Visiting Tongariro National Park is relatively easy, with decent roads providing access, and while some visitors are attracted by the UNESCO designation alone, there is much more to hold the attention of visitors. Here are just a few reasons to visit Tongariro National Park.
Tongariro National Park, the oldest national park in New Zealand, is a UNESCO World Heritage Site listed for its mix of cultural and natural importance. The park, located on the North Island, is home to three active volcanos: Mt. Tongariro (for which the park was named, Mt. Ruapehu, and Mt. Ngauruhoe.
Skiing and snow sports – Mt. Ruapehu is home to two ski areas, Whakapapa on the northern side and Turoa on the southwestern side. Whakapapa has 15 ski lifts and also offers accommodations. Turoa has 9 lifts with accommodation offered in nearby Ohakune. Skiing and snowboarding are popular in winter, ski season is generally from late June to late October. And, like most ski areas around the world, every effort is made to extend the tourist season into summer with hiking, climbing, and other summer outdoor activities.
Learn about Maori culture – The summits of the volcanoes are considered sacred by the Maori, and the park contains a number of other important Maori religious sites. A couple of Maori settlements are near the park on Lake Rotoaira. The Maoris came to New Zealand from eastern Polynesia hundreds of years ago, and although many Maori have adopted western mores, there is a fierce effort to preserve many of the Maori rituals and traditions.
Bird watching – With over 56 species of birds, including some quite rare ones, Tongariro National Park is a popular spot for birders. Whether you’re hoping for a glimpse of the rare Double-banded Plover or the more common Southern Boobook, bring along your binoculars and Audubon guide for a real birding treat.
Visit Middle Earth – Mt. Tongariro, and the surrounding area, was one of the prime film locations for the Lord of the Rings trilogy. You can get in touch with your inner hobbit with a LOTR tour, easily arranged through your hotel or a local tour company.

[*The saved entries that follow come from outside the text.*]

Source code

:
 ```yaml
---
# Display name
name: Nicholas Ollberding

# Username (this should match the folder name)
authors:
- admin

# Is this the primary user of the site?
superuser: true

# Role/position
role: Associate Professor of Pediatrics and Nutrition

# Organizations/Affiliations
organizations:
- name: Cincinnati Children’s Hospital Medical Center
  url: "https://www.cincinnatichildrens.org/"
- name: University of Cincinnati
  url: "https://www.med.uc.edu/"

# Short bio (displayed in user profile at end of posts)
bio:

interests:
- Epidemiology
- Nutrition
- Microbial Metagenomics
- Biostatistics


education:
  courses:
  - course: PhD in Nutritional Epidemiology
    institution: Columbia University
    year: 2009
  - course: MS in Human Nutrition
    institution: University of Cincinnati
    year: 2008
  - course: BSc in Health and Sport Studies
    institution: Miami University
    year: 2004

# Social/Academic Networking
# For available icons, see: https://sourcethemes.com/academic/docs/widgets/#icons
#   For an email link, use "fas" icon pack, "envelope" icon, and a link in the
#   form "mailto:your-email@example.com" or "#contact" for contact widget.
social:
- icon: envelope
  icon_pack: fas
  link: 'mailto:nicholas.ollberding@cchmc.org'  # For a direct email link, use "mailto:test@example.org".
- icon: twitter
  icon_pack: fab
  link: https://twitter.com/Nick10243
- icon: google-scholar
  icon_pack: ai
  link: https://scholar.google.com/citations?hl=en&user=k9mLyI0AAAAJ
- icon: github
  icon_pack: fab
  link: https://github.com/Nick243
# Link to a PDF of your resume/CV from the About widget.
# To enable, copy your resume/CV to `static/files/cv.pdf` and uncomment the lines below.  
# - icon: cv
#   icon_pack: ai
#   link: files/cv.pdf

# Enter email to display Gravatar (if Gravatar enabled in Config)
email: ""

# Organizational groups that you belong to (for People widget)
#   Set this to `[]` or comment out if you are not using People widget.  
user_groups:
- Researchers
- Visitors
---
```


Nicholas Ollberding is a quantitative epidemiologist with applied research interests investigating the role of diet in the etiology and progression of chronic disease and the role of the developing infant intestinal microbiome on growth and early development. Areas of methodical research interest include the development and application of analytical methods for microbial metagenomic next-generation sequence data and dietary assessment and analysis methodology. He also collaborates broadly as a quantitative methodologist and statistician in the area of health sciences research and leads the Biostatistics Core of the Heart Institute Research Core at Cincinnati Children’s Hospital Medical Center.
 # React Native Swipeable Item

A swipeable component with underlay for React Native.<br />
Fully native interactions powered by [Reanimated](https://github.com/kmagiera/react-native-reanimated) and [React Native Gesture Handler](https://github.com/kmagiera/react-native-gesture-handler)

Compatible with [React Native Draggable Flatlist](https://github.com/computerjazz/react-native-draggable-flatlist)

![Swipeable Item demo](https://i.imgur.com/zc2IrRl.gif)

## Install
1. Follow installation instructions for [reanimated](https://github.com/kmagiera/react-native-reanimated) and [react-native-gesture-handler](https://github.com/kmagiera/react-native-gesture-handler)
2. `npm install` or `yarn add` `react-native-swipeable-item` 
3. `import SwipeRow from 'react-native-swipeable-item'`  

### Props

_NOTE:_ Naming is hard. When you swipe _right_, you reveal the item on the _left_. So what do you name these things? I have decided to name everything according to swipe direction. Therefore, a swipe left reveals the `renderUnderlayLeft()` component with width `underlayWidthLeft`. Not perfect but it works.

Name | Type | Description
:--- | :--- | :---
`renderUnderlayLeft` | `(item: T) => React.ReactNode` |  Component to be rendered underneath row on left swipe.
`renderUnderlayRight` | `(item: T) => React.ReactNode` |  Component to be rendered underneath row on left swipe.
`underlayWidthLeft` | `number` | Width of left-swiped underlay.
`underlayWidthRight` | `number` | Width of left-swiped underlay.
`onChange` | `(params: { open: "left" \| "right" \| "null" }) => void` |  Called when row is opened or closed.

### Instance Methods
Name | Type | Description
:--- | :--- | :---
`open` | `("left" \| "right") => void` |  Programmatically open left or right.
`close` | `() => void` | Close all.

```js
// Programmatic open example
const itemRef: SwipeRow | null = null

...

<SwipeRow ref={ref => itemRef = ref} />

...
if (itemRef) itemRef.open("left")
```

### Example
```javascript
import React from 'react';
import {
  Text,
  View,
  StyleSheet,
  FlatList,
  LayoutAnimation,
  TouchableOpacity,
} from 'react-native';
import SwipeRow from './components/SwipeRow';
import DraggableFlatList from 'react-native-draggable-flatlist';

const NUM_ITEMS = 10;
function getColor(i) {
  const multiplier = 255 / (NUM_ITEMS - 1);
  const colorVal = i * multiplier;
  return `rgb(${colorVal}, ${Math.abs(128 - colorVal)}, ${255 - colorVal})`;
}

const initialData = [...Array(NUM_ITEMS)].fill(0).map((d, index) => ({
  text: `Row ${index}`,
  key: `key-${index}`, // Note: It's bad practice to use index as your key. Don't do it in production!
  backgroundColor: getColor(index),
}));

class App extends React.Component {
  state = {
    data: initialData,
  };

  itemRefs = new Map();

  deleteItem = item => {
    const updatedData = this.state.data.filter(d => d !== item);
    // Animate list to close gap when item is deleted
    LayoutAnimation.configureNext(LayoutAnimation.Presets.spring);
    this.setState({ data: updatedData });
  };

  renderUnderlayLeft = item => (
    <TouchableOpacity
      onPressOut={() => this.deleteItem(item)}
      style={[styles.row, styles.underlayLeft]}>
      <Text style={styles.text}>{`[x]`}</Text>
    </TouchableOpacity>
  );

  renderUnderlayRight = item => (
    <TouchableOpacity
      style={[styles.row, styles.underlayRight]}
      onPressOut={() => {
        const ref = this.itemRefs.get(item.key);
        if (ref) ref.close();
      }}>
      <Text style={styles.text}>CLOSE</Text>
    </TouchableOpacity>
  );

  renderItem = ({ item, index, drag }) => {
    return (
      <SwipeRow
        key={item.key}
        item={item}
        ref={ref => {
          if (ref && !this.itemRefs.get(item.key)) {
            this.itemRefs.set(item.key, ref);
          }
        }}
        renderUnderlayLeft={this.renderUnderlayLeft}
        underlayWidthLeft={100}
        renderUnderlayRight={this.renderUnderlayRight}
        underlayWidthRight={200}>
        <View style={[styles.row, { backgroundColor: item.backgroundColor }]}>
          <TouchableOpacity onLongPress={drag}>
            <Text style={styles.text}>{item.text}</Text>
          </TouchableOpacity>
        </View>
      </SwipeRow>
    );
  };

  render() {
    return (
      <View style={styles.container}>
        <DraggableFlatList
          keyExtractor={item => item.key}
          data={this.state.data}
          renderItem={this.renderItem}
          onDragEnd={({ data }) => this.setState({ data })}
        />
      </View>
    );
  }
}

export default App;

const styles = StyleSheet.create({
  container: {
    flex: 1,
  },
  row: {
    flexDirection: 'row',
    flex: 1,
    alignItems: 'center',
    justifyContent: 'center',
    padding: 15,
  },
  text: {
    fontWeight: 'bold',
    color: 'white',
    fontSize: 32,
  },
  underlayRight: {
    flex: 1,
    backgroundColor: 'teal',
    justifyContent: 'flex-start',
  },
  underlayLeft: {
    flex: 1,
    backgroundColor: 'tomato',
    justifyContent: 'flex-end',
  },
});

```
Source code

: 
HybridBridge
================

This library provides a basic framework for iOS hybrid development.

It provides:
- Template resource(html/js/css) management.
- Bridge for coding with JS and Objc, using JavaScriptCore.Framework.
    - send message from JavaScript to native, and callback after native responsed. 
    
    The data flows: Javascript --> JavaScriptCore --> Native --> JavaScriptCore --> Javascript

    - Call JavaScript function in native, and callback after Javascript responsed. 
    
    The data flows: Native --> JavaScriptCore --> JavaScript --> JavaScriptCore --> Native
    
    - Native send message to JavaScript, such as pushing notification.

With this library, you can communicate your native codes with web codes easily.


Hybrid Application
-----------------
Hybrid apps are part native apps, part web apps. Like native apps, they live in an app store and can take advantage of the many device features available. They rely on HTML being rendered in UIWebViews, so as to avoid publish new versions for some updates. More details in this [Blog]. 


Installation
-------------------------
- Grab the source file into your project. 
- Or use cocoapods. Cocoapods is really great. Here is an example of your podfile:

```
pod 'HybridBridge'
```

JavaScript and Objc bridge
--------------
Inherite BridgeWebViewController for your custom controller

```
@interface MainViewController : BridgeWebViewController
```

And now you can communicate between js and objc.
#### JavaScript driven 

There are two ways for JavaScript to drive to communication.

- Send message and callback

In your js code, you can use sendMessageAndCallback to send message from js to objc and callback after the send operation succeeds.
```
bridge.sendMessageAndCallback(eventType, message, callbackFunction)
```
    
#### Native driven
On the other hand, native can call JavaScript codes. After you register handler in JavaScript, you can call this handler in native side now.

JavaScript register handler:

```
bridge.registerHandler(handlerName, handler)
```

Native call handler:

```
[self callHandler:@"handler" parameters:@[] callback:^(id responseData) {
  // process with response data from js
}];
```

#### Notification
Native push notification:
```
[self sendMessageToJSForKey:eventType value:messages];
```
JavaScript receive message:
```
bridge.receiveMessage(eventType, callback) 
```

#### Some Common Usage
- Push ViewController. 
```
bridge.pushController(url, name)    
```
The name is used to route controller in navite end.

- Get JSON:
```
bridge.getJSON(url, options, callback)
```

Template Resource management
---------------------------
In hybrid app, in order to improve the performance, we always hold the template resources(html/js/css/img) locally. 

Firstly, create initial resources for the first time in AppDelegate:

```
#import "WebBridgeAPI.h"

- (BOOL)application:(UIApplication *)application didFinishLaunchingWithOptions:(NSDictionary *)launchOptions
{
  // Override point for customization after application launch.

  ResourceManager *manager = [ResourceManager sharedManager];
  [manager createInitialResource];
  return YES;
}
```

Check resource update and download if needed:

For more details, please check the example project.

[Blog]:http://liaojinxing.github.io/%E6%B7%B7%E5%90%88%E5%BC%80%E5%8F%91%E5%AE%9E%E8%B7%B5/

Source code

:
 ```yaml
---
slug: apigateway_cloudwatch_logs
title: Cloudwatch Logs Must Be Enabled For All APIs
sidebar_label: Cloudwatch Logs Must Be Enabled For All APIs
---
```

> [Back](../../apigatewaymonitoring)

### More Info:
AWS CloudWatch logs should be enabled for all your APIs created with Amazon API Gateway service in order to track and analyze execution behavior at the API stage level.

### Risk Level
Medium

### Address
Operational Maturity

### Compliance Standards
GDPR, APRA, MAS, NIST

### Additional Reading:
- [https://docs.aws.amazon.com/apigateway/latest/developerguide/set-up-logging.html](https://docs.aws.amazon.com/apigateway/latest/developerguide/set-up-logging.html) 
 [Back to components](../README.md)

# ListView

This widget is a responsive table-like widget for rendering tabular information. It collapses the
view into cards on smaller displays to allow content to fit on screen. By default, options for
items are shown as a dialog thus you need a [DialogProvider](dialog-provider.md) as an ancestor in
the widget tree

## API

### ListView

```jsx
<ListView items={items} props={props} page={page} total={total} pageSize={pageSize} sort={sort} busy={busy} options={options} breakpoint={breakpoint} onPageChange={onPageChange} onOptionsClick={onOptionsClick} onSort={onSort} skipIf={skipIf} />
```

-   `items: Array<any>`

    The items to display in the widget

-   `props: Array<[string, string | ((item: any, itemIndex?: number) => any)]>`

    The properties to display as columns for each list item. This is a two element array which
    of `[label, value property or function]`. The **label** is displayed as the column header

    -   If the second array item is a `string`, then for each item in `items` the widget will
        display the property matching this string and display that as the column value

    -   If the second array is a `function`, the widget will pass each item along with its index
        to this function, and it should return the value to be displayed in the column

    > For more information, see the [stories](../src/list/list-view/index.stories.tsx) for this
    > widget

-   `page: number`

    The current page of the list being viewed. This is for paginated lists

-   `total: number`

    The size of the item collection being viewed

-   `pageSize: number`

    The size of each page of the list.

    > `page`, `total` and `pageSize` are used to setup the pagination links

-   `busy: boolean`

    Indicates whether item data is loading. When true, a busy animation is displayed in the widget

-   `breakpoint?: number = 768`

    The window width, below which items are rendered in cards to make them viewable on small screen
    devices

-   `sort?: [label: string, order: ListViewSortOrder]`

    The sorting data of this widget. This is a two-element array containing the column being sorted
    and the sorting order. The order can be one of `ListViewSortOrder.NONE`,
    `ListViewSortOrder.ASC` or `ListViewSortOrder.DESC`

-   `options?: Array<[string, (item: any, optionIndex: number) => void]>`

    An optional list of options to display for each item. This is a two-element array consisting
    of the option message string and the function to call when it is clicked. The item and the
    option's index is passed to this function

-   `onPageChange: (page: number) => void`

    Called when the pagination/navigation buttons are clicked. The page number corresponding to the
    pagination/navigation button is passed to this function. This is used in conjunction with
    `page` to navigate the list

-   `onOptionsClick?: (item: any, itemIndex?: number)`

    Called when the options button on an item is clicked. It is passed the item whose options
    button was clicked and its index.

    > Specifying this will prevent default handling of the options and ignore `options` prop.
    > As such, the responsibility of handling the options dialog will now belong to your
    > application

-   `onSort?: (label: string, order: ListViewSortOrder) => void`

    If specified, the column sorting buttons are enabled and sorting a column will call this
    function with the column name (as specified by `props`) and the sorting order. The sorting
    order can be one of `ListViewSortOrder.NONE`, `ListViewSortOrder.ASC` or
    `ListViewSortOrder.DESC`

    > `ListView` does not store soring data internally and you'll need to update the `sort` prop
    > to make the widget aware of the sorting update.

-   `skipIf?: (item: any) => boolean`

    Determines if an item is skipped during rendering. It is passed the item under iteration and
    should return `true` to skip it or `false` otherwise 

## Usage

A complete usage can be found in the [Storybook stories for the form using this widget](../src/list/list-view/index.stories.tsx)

Hiking – The Tongariro Northern Circuit, part of New Zealand’s nine great walks, can be structured as a two to four-day trek. Longer routes include the three to six-day trek around Mt. Ruapehu, and if you’re not quite that hearty, there are a number of shorter options or day treks. The hiking route system is popular with locals and tourists and is reasonably equipped with campsites and emergency shelters. By the way, the New Zealanders use the phrase “tramp” when referring to a trek, hike, or walkabout.